--- Exercise brief ---
In how many lines of these records does the word "using" appear? Give the number by itself.
====== Data in this exercise ======
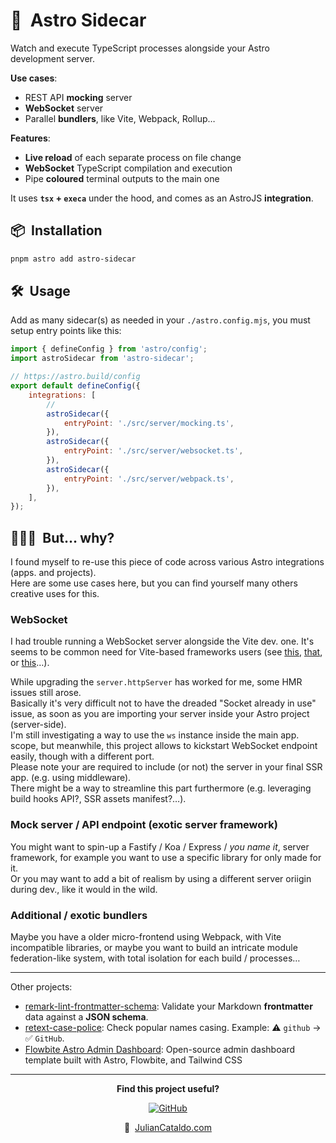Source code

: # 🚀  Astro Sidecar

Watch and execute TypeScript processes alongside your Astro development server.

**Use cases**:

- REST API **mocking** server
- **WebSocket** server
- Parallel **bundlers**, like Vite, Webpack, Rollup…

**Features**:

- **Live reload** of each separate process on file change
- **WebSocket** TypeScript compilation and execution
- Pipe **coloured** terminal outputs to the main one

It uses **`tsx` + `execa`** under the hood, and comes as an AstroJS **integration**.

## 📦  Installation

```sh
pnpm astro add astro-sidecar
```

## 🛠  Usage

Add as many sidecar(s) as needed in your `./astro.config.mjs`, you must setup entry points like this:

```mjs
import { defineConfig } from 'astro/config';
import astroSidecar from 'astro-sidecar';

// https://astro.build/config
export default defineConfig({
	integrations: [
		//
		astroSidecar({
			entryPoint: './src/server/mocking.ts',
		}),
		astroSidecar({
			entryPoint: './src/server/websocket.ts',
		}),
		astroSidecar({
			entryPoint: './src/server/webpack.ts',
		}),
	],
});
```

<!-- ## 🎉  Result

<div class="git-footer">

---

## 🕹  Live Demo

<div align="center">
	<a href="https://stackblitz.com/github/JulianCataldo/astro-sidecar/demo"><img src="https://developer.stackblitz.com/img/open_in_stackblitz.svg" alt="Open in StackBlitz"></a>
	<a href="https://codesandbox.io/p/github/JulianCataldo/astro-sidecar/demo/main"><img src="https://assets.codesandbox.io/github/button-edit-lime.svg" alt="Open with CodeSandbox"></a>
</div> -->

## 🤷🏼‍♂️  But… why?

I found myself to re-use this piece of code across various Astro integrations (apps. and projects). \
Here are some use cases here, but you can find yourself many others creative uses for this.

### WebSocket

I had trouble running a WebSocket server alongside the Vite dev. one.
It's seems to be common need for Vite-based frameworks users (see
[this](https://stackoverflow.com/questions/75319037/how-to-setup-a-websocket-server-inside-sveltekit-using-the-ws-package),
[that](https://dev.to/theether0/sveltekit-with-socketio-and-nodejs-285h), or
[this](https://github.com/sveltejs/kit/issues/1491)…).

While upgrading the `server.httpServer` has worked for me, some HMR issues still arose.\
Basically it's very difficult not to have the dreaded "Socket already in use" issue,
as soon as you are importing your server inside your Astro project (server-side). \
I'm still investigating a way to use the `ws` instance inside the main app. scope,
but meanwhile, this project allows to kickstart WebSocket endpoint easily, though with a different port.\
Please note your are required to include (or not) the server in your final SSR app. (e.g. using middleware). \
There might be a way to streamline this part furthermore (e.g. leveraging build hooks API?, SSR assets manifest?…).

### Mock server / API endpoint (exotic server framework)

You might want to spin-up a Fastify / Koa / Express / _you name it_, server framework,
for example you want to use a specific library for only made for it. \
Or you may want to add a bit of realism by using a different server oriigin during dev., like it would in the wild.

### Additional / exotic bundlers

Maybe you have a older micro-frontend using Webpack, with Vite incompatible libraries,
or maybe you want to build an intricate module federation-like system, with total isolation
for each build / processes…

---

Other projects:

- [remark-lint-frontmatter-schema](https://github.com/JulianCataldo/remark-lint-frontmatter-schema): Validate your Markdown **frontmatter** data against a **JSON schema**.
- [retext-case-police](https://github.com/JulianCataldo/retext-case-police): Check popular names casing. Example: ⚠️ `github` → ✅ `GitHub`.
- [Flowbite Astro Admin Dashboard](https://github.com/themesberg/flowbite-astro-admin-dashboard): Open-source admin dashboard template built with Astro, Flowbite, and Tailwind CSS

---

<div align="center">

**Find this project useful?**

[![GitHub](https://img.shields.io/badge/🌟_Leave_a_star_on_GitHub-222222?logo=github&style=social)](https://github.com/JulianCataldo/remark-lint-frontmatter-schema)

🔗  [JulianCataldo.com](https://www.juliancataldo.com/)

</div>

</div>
======
====== Data in this exercise ======
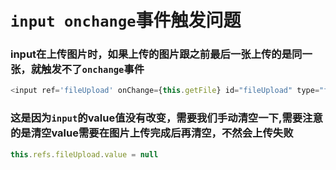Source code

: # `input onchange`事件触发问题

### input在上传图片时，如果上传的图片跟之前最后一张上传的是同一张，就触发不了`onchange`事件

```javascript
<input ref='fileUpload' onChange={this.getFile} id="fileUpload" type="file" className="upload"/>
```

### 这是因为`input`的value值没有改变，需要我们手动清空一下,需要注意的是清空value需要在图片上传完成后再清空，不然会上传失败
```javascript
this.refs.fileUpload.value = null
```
======
--- Answer for this exercise ---
4